It's less common than it used to be, and I think that's because the lead-bullet loads leave a bit more fouling, both on the inside (the barrel) and outside of the gun. The only one I still see regularly on the shelf in some stores is the Federal American Eagle .38 Special 158 grain round-nose lead target load. This is pretty good stuff; I once won a pistol match with that ammo, when my ultra-accurate hand-loaded target ammo was accidentally left on the loading bench at home, halfway across the state (Doh!). Any factory-loaded .38 Special 148 grain wadcutter load should also shoot pretty well, and some will shoot superbly.



> Is there any significant difference between bullet weights? I've never noticed any difference in different 9mm weights I've used.


 If you precisely sight-in your adjustable-sighted revolver with one load, and then switch to another bullet weight, you should see SOME difference in point-of-impact; but if you generally shoot at closer distances (15 yards and less), it may not be very noticeable. At 25 yards and farther, it should be VERY obvious, but some loads _WILL_ shoot to nearly the same P-O-I, so there are no guarantees. All this assumes, of course, that you shoot fairly decent/small groups on target; if your groups are larger than a trash can lid at 7 yards, then no, you probably won't notice any difference. :smt002 :mrgreen:


----------



## IntegraGSR (Nov 6, 2007)

My range is only about 25 yards long, (indoor) so maybe that's why I havnt noticed much difference. Thanks again for the info, next trip I'll bring a trash can lid to gauge my groups, lol!!


----------



## DJ Niner (Oct 3, 2006)

Just goofin' around with ya; Lord knows, there have been some days that I would have missed the _ENTIRE TRASH CAN_, not just the lid! :mrgreen:

By the way, as I was browsing through a few local sporting goods stores yesterday, I remembered to look and see what .38 loads they had in stock. One lead-bullet load I had forgotten about was another CCI Blazer aluminum-cased offering. It, like the American Eagle load in the post above, has a 158 grain lead round nose bullet. Also good stuff, but I haven't shot any of it in years, so it had slipped my mind.

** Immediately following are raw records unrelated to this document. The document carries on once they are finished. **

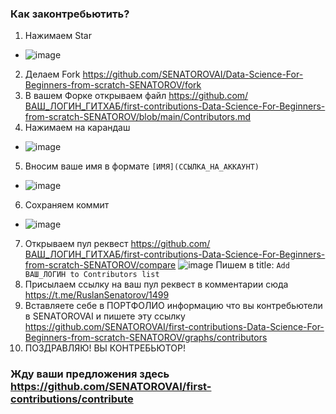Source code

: ### Как законтребьютить?
1) Нажимаем Star 
- ![image](https://github.com/user-attachments/assets/930c04ae-1bb2-4006-b90f-217ab736d3e8)
2) Делаем Fork https://github.com/SENATOROVAI/Data-Science-For-Beginners-from-scratch-SENATOROV/fork
3) В вашем Форке открываем файл https://github.com/ВАШ_ЛОГИН_ГИТХАБ/first-contributions-Data-Science-For-Beginners-from-scratch-SENATOROV/blob/main/Contributors.md
4) Нажимаем на карандаш
- ![image](https://github.com/user-attachments/assets/2f8d20a8-6e0d-425f-bf82-64d3433c9215)
5) Вносим ваше имя в формате ``[ИМЯ](ССЫЛКА_НА_АККАУНТ)``
- ![image](https://github.com/user-attachments/assets/6c851ff5-adf6-4f8b-ba8e-0ade26b9755e)
6) Сохраняем коммит
- ![image](https://github.com/user-attachments/assets/82fe5611-1ad9-40b5-a809-6cdf98ea8b2d)
7) Открываем пул реквест https://github.com/ВАШ_ЛОГИН_ГИТХАБ/first-contributions-Data-Science-For-Beginners-from-scratch-SENATOROV/compare
![image](https://github.com/user-attachments/assets/1bf7e1fa-12e6-4e38-bfea-d93732cccedd)
Пишем в title: ``Add ВАШ_ЛОГИН to Contributors list``
8) Присылаем ссылку на ваш пул реквест в комментарии сюда https://t.me/RuslanSenatorov/1499
9) Вставляете себе в ПОРТФОЛИО информацию что вы контребьютели в SENATOROVAI и пишете эту ссылку
https://github.com/SENATOROVAI/first-contributions-Data-Science-For-Beginners-from-scratch-SENATOROV/graphs/contributors
10) ПОЗДРАВЛЯЮ! ВЫ КОНТРЕБЬЮТОР!  


### Жду ваши предложения здесь https://github.com/SENATOROVAI/first-contributions/contribute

Here's hoping you shoot all bullseyes on your next range visit!


----------



## IntegraGSR (Nov 6, 2007)

The first revolver I fired, a smallish Smith 357, couldn't hit the broadside of a barn in my hands! I'd fire off all 5 at 25 feet, run the target back in, and only see one hole in the paper, at the bottom corner! Good thing nobody was watching!


----------



## IntegraGSR (Nov 6, 2007)

The Ruger's home, pics coming!

No pics yet, but I did take it to the range after work today. I put 50 Magtech .357's through it, and it ran flawlessly. I, on the other hand, need work! I actually did pretty good, but I had a few "wild pitches" when shooting DA. Shooting SA, I was MUCH better. I forgot to bring a screwdriver with to adjust the sight, but it does shoot high, so I can fix that next time. I'm very happy with it so far!


----------